Another important aspect of ERP perioperative care is related to health cost-saving. Previous studies show hospital LoS reduction yielding significant cost savings per patient with ERP in colorectal surgery [6,8,17]. Moreover, a prospective study underlined the benefits of an ERP in a North American community hospital in terms of overall wound complications rates . Although not evaluated in our investigation, the decrease in postoperative complications (31%) and duration of hospital LoS (5 days shorter) among patients on enhanced recovery may well suggest a reduction for institutional costs with the ERP.
Strength and limitations
This is a single center prospective study with a historical control group used for comparison and, therefore, the results must be interpreted with caution.
Due to profound organizational changes in the unit and the time of implementation of the program there is a two-year interval between the study periods. Also, two different surgeons operated in the ERP group and pre-ERP group, respectively.
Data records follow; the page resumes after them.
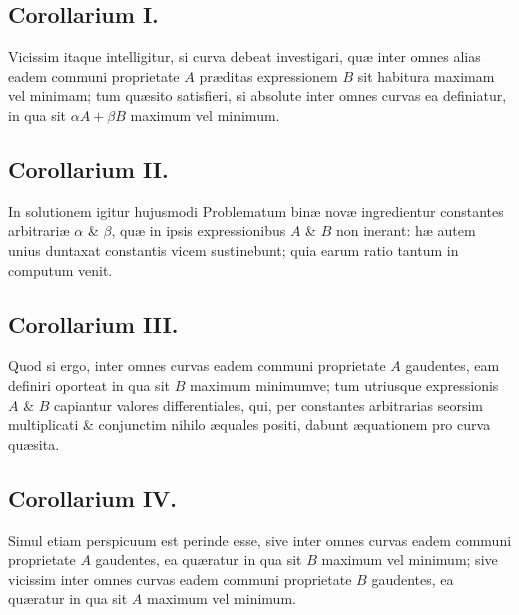 \subsection*{Corollarium I.}
Vicissim itaque intelligitur, si curva debeat investigari, quæ inter omnes alias eadem communi proprietate $A$ præditas expressionem $B$ sit habitura maximam vel minimam; tum quæsito satisfieri, si absolute inter omnes curvas ea definiatur, in qua sit $\alpha A+\beta B$ maximum vel minimum.
\subsection*{Corollarium II.}
In solutionem igitur hujusmodi Problematum binæ novæ ingredientur constantes arbitrariæ $\alpha$ \& $\beta$, quæ in ipsis expressionibus $A$ \& $B$ non inerant: hæ autem unius duntaxat constantis vicem sustinebunt; quia earum ratio tantum in computum venit.
\subsection*{Corollarium III.}
Quod si ergo, inter omnes curvas eadem communi proprietate $A$ gaudentes, eam definiri oporteat in qua sit $B$ maximum minimumve; tum utriusque expressionis $A$ \& $B$ capiantur valores differentiales, qui, per constantes arbitrarias seorsim multiplicati \& conjunctim nihilo æquales positi, dabunt æquationem pro curva quæsita.
\subsection*{Corollarium IV.}
Simul etiam perspicuum est perinde esse, sive inter omnes curvas eadem communi proprietate $A$ gaudentes, ea quæratur in qua sit $B$ maximum vel minimum; sive vicissim inter omnes curvas eadem communi proprietate $B$ gaudentes, ea quæratur in qua sit $A$ maximum vel minimum.
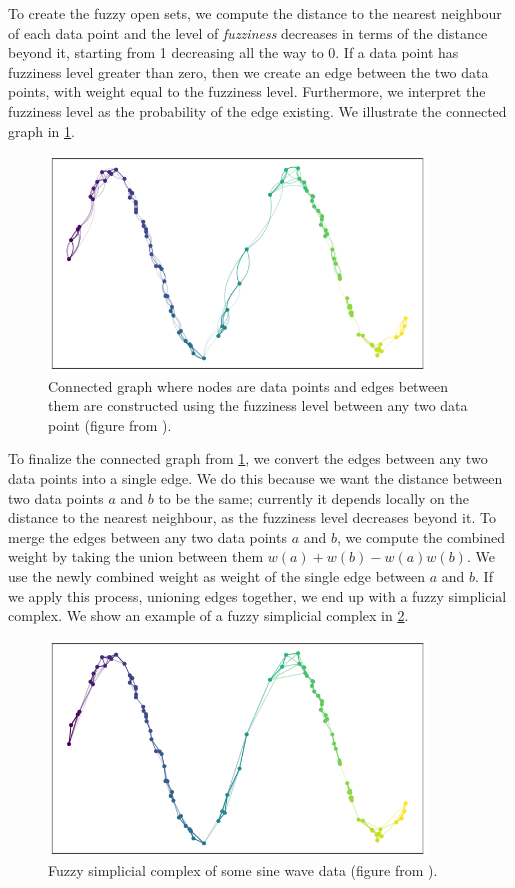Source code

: To create the fuzzy open sets, we compute the distance to the nearest neighbour of each data point and the level of \textit{fuzziness} decreases in terms of the distance beyond it, starting from 1 decreasing all the way to 0. If a data point has fuzziness level greater than zero, then we create an edge between the two data points, with weight equal to the fuzziness level. Furthermore, we interpret the fuzziness level as the probability of the edge existing. We illustrate the connected graph in \cref{fig:how_umap_works_raw_graph}.

\begin{figure}[H]
    \centering
    \includegraphics[width=10cm]{thesis/figures/how_umap_works_raw_graph.png}
    \caption{Connected graph where nodes are data points and edges between them are constructed using the fuzziness level between any two data point (figure from \cite{how-umap-works-2018}).}
    \label{fig:how_umap_works_raw_graph}
\end{figure}
To finalize the connected graph from \cref{fig:how_umap_works_raw_graph}, we convert the edges between any two data points into a single edge. We do this because we want the distance between two data points $a$ and $b$ to be the same; currently it depends locally on the distance to the nearest neighbour, as the fuzziness level decreases beyond it. To merge the edges between any two data points $a$ and $b$, we compute the combined weight by taking the union between them $w(a) + w(b) - w(a)w(b)$. We use the newly combined weight as weight of the single edge between $a$ and $b$. If we apply this process, unioning edges together, we end up with a fuzzy simplicial complex. We show an example of a fuzzy simplicial complex in \cref{fig:how_umap_works_umap_graph}.
\begin{figure}[H]
    \centering
    \includegraphics[width=10cm]{thesis/figures/how_umap_works_umap_graph.png}
    \caption{Fuzzy simplicial complex of some sine wave data (figure from \cite{how-umap-works-2018}).}
    \label{fig:how_umap_works_umap_graph}
\end{figure}
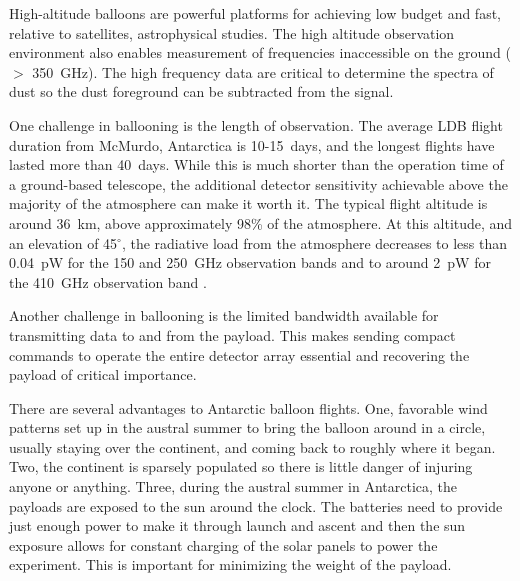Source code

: 
High-altitude balloons are powerful platforms for achieving low budget and fast, relative to satellites, astrophysical studies. 
The high altitude observation environment also enables measurement of frequencies inaccessible on the ground ($>$ 350~GHz). The high frequency data are critical to determine the spectra of dust so the dust foreground can be subtracted from the signal. 

One challenge in ballooning is the length of observation. 
The average \ac{LDB} flight duration from McMurdo, Antarctica is 10-15~days, and the longest flights have lasted more than 40~days.  
While this is much shorter than the operation time of a ground-based telescope, the additional detector sensitivity achievable above the majority of the atmosphere can make it worth it. 
The typical flight altitude is around 36~km, above approximately 98\% of the atmosphere. 
At this altitude, and an elevation of 45$^\circ$, the radiative load from the atmosphere decreases to less than 0.04~pW for the 150 and 250~GHz observation bands and to around 2~pW for the 410~GHz observation band \cite{Bao2015}. 

Another challenge in ballooning is the limited bandwidth available for transmitting data to and from the payload. 
This makes sending compact commands to operate the entire detector array essential and  recovering the payload of critical importance. 

There are several advantages to Antarctic balloon flights. 
One, favorable wind patterns set up in the austral summer to bring the balloon around in a circle, usually staying over the continent, and coming back to roughly where it began. 
Two, the continent is sparsely populated so there is little danger of injuring anyone or anything. 
Three, during the austral summer in Antarctica, the payloads are exposed to the sun around the clock. 
The batteries need to provide just enough power to make it through launch and ascent and then the sun exposure allows for constant charging of the solar panels to power the experiment. 
This is important for minimizing the weight of the payload. 




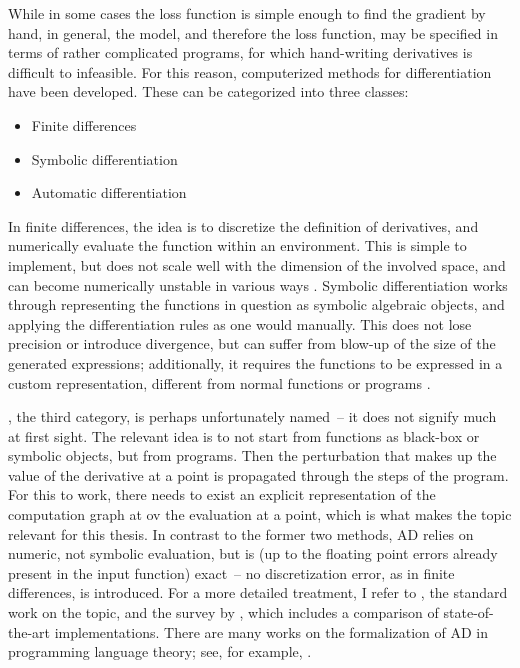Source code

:While in some cases the loss function is simple enough to find the gradient by hand, in general, the
model, and therefore the loss function, may be specified in terms of rather complicated programs,
for which hand-writing derivatives is difficult to infeasible.  For this reason, computerized
methods for differentiation have been developed.  These can be categorized into three classes:
\begin{itemize}
  \firmlist
\item Finite differences
\item Symbolic differentiation
\item Automatic differentiation
\end{itemize}
In finite differences, the idea is to discretize the definition of derivatives, and numerically
evaluate the function within an environment.  This is simple to implement, but does not scale well
with the dimension of the involved space, and can become numerically unstable in various ways
\parencite[section 5.7]{press2007numerical}.  Symbolic differentiation works through representing
the functions in question as symbolic algebraic objects, and applying the differentiation rules as
one would manually.  This does not lose precision or introduce divergence, but can suffer from
blow-up of the size of the generated expressions; additionally, it requires the functions to be
expressed in a custom representation, different from normal functions or programs
\parencite{baydin2018automatic}.

, the third category, is perhaps unfortunately named~-- it
does not signify much at first sight.  The relevant idea is to not start from functions as black-box
or symbolic objects, but from programs.  Then the perturbation that makes up the value of the
derivative at a point is propagated through the steps of the program.  For this to work, there needs
to exist an explicit representation of the computation graph at ov the evaluation at a point, which
is what makes the topic relevant for this thesis.  In contrast to the former two methods, AD relies
on numeric, not symbolic evaluation, but is (up to the floating point errors already present in the
input function) exact~-- no discretization error, as in finite differences, is introduced.  For a
more detailed treatment, I refer to \textcite{griewank2008evaluating}, the standard work on the
topic, and the survey by \textcite{baydin2018automatic}, which includes a comparison of
state-of-the-art implementations.  There are many works on the formalization of AD in programming
language theory; see, for example, \textcite{abadi2020simple}.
Patients in the ERP group may have benefited from the laparoscopic approach as opposed to the open one adopted in the Pre-ERP group. Minimally invasive approaches, however, are an important component of ERPs to reduce the postoperative surgical stress response. Furthermore, at multivariate analysis, being on a traditional perioperative program was the only factor associated to prolonged hospital LoS.
Nonetheless, given the weakness and paucity of scientific evidence about implementation of ERP in colorectal surgery, this study is very useful as it clearly demonstrates the reproducibility of a safe and effective colorectal ERP within a wide agricultural area with a low-density population.